Love it, or hate it, this industry is wildly successful. With the advent of new  Top Level Domains, or TLDs,  the domaining industry is only expected to grow. These new TLDs, like “.xyz:”, “ .site” or “.blog”, are being rolled out as alternatives to the traditional “.coms” and “.nets,”. These new TLDs are prime hunting ground for Domainers. These alternative domains don’t command as great a price as the legacy TLDs, but as these new TLDs come into more use and become more widely accepted, the digital real-estate will be scarcer, and prices will increase.  It does seem that the new TLDs, because there are so many, will make it quite difficult for Domainers to get them all,

So you might think that those in charge of the administration of domains might take issue with these practices, think again.
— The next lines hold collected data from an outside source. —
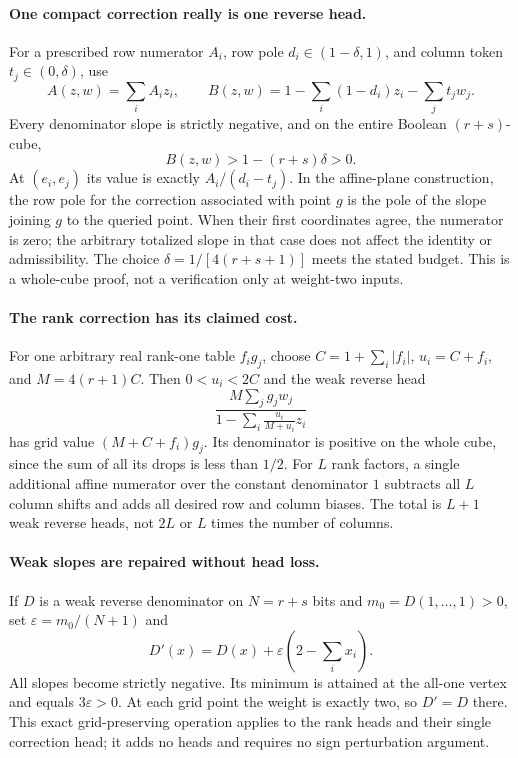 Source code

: \documentclass[11pt]{article}
\begin{document}
\paragraph{One compact correction really is one reverse head.}
For a prescribed row numerator $A_i$, row pole $d_i\in(1-\delta,1)$,
and column token $t_j\in(0,\delta)$, use
\[
 A(z,w)=\sum_i A_i z_i,\qquad
 B(z,w)=1-\sum_i(1-d_i)z_i-\sum_jt_jw_j.
\]
Every denominator slope is strictly negative, and on the entire Boolean
$(r+s)$-cube,
\[
 B(z,w)>1-(r+s)\delta>0.
\]
At $(e_i,e_j)$ its value is exactly $A_i/(d_i-t_j)$.  In the affine-plane
construction, the row pole for the correction associated with point $g$
is the pole of the slope joining $g$ to the queried point.  When their
first coordinates agree, the numerator is zero; the arbitrary totalized
slope in that case does not affect the identity or admissibility.
The choice $\delta=1/[4(r+s+1)]$ meets the stated budget.  This is a
whole-cube proof, not a verification only at weight-two inputs.

\paragraph{The rank correction has its claimed cost.}
For one arbitrary real rank-one table $f_i g_j$, choose
$C=1+\sum_i|f_i|$, $u_i=C+f_i$, and $M=4(r+1)C$.
Then $0<u_i<2C$ and the weak reverse head
\[
 \frac{M\sum_jg_jw_j}
 {1-\sum_i\frac{u_i}{M+u_i}z_i}
\]
has grid value $(M+C+f_i)g_j$.  Its denominator is positive on the
whole cube, since the sum of all its drops is less than $1/2$.
For $L$ rank factors, a single additional affine numerator over the
constant denominator $1$ subtracts all $L$ column shifts and adds all
desired row and column biases.  The total is $L+1$ weak reverse heads,
not $2L$ or $L$ times the number of columns.

\paragraph{Weak slopes are repaired without head loss.}
If $D$ is a weak reverse denominator on $N=r+s$ bits and
$m_0=D(1,\ldots,1)>0$, set $\varepsilon=m_0/(N+1)$ and
\[
 D'(x)=D(x)+\varepsilon\left(2-\sum_i x_i\right).
\]
All slopes become strictly negative.  Its minimum is attained at the
all-one vertex and equals $3\varepsilon>0$.  At each grid point the
weight is exactly two, so $D'=D$ there.  This exact grid-preserving
operation applies to the rank heads and their single correction head;
it adds no heads and requires no sign perturbation argument.
\end{document}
ICANN, the non-profit corporation who oversees domain names and IP addresses, along with the various registries, and registrars are no fools either. Domainers have to get their names from somewhere, and guess who gets a piece of the action, all of the above. In fact, Domainers business is so good for domain registrars that most have at least some features for Domainers. In most cases, they not only get the registration fee, but a piece of the sale too. Godaddy is a notable example of this relationship; they offer a full suite of tools for Domainers to make use of, for a fee of course. Registrars like NameCheap are not as invested in this products specifically for domaining. They do, however, maintain a marketplace, and offer low-cost first-year fees.

Domainers are simply people who see an opportunity to make money and take it. Their business model is often unpopular, and to some ethically questionable. Unpopular though it is, domain investing is legal. I have mixed opinions on the matter myself. On the one hand I find it somewhat annoying to find good names becoming less accessible, or, having to submit to borderline extortion to get them. On the other hand, an internet domain name is a commodity. It is not, however, one that is necessary to our survival. It is not like say a drug company jacking up prices on lifesaving treatments to make a buck. This is not going to physically harm anybody. They are generally only buying addresses that are worth something. It is not like they are arbitrarily registering names with the intent to deplete resources.
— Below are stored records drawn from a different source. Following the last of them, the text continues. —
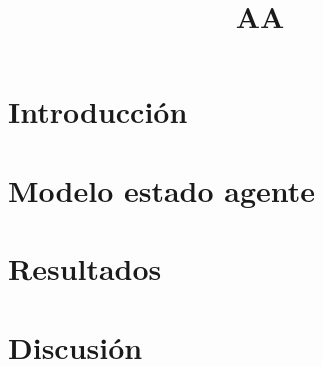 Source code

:\documentclass[hidelinks,a4paper,12pt, nofootinbib]{article}
\title{AA}
\begin{document}
\maketitle

\tableofcontents
\newpage

\section{Introducción}


\section{Modelo estado agente}


\section{Resultados}



\section{Discusión}



\newpage
\printbibliography

\end{document}

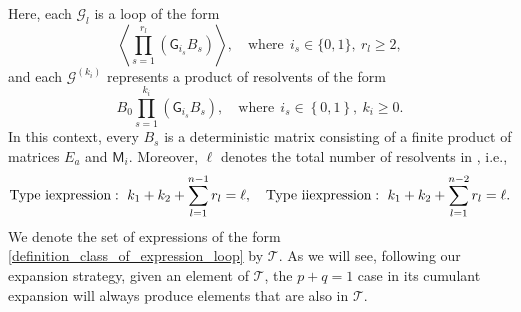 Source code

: \documentclass[10pt,reqno]{amsart}
\numberwithin{equation}{section}
\numberwithin{figure}{section}
\newcommand{\rmnum}[1]{\uppercase\expandafter{\romannumeral #1}}
\theoremstyle{plain} %
\theoremstyle{definition} %
\newcommand{\wt}{\widetilde}
\newcommand{\cG}{{\mathcal G}}
\newcommand{\cW}{{\mathcal W}}
\newcommand{\sG}{\mathsf G}
\newcommand{\sM}{\mathsf M}
\newcommand{\scG}{\mathscr{G}}
\renewcommand{\geq}{\ge}
\newcommand{\pa}[1]{\left({#1}\right)}
\newcommand{\ha}[1]{\left\{{#1}\right\}}
\newcommand{\avg}[1]{\langle #1 \rangle}
\newcommand{\avga}[1]{\left\langle #1 \right\rangle}
\newcommand{\tLambda}{{\wt{\Lambda}}}
\newcommand{\tl}{\tLambda}
\newcommand{\mm}{\ell}
\numberwithin{equation}{section}
\begin{document}
    Here, each $\scG_l$ is a loop of the form
    \begin{equation}\label{eq:loop}
    \avga{\prod_{s=1}^{r_l}\pa{\sG_{i_s}B_{s}}}, \quad \text{where}\ \  i_s \in \{0,1\}, \ r_l\geq 2,
    \end{equation}
    and each $\cG^{\pa{k_i}}$ represents a product of resolvents of the form
    \begin{equation}\nonumber
B_{0}\prod_{s=1}^{k_i}\pa{\sG_{i_s}B_{s}},\quad  \text{where}\ \ i_s\in\ha{0,1}, \ k_i\geq 0 . 
    \end{equation}
In this context, every $B_s$ is a deterministic matrix consisting of a finite product of matrices $E_a$ and $\sM_i$. Moreover, $\mm$ denotes the total number of resolvents in \smash{$\Gamma_n^{\pa{\mm}}$}, i.e.,
    \begin{equation}\label{number_of_G_type_1}
        \begin{aligned}
         \text{Type \rmnum{1} expression}: \   k_1+k_2+\sum_{l=1}^{n-1} r_l=\mm,\quad \text{Type \rmnum{2} expression}: \ k_1+k_2+\sum_{l=1}^{n-2} r_l=\mm .
        \end{aligned}
    \end{equation}
    We denote the set of expressions of the form \eqref{definition_class_of_expression_loop} by $\mathscr{T}$. As we will see, following our expansion strategy, given an element of $\mathscr{T}$, the $p+q=1$ case in its cumulant expansion will always produce elements that are also in $\mathscr{T}$. %
\end{document}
At the end of the day Domainers are not going anywhere. Domainers, Like many businesses, they are not always loved for trying to make money. There really is no point in hating them. There really isn’t much you can do as long as their business remain legal, anyway. The rest of us just have to figure out how to work with them, or work around them.  I’ll close with a word of advice; if you have an idea and want a domain name, go grab it up now. Even if you don’t plan to start your project for a while, it is risky to wait. Remember if you snooze, you lose; Domainers are always on the hunt.

5 thoughts on “Domain Investors or “Domainers” are often hated, but is this fair?”
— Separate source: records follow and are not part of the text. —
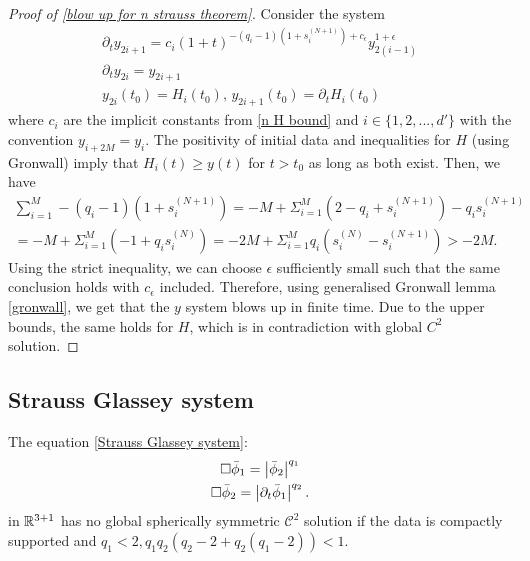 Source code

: \documentclass[11pt, oneside]{amsart}
\begin{document}
\begin{proof}[Proof of \cref{blow up for n strauss theorem}]
		Consider the system
		\begin{equation*}
			\begin{gathered}
				\partial_t y_{2i+1}=c_i(1+t)^{-(q_i-1)(1+s_i^{(N+1)})+c_\epsilon}y_{2(i-1)}^{1+\epsilon}\\
				\partial_ty_{2i}=y_{2i+1}\\
				y_{2i}(t_0)=H_i(t_0),\, y_{2i+1}(t_0)=\partial_tH_i(t_0)
			\end{gathered}
		\end{equation*}
		where $c_i$ are the implicit constants from \cref{n H bound} and $i\in\{1,2,...,d'\}$ with the convention $y_{i+2M}=y_i$. The positivity of initial data and inequalities for $H$ (using Gronwall) imply that $H_i(t)\geq y(t)$ for $t>t_0$ as long as both exist. Then, we have
		\begin{equation*}
			\begin{gathered}
				\sum_{i=1}^M -(q_i-1)(1+s_i^{(N+1)})=-M+\Sigma_{i=1}^M (2-q_i+s_i^{(N+1)})-q_is_i^{(N+1)}\\
				=-M+\Sigma_{i=1}^M (-1+q_is_i^{(N)})=-2M+\Sigma_{i=1}^Mq_i(s^{(N)}_i-s^{(N+1)}_{i})>-2M.
			\end{gathered}
		\end{equation*}
		Using the strict inequality, we can choose $\epsilon$ sufficiently small such that the same conclusion holds with $c_\epsilon$ included. Therefore, using generalised Gronwall lemma \cref{gronwall}, we get that the $y$ system blows up in finite time. Due to the upper bounds, the same holds for $H$, which is in contradiction with global $C^2$ solution.
	\end{proof}
		
		
	\subsection{Strauss Glassey system}
	
	\begin{theorem}\label{blow up for Strauss Glassey system}
		The equation \eqref{Strauss Glassey system}:
		\begin{equation*}
			\begin{gathered}
				\Box\bar{\phi}_1=\abs{\bar{\phi}_2}^{q_1}\\
				\Box\bar{\phi}_2=\abs{\partial_t\bar{\phi}_1}^{q_2}.
			\end{gathered}
		\end{equation*}
		in $\R^{3+1}$ has no global spherically symmetric $\mathcal{C}^2$ solution if the data is compactly supported and $q_1<2,q_1q_2(q_2-2+q_2(q_1-2))<1$.
	\end{theorem}
	
\end{document}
  1. Why is it “ethically questionable”? Domain names have always been sold on a ‘first come, first serve’ basis since the beginning of the Internet — even when Network Solutions simply gave them away for free. Feeling a sense of envy or entitlement to somebody else’s property when that somebody else had the forethought to register a non-trademark infringing domain name before you could think of it does nobody any good, especially you.

    Instead, simply enter into a commercial transaction with the owner of the domain name you want to own just as you would enter into a commercial transaction with the owner of the residential real estate you want to call home. Don’t like the asking price? Make a counteroffer and negotiate! Or, simply move onto the next best domain name (home) you value enough to pay the owner’s asking price.

    You are entitled to nobody’s domain name just as you are entitled to nobody’s home. Whining or complaining to the owner about them owning the real estate (virtual or physical) but not using it is not going to win you any leverage in your attempt to acquire the real estate from the owner (domain name or empty residential lot). Be nice, be reasonable, do your research into comparable sales, and make a solid offer. You might just buy the piece of virtual real estate you want to own from the person or entity – Facebook, Microsoft, Apple, P&G, and other mega corporations are by far the largest holders of unused domain names (tens of thousands!) – at a great price you can brag to your friends and colleagues about.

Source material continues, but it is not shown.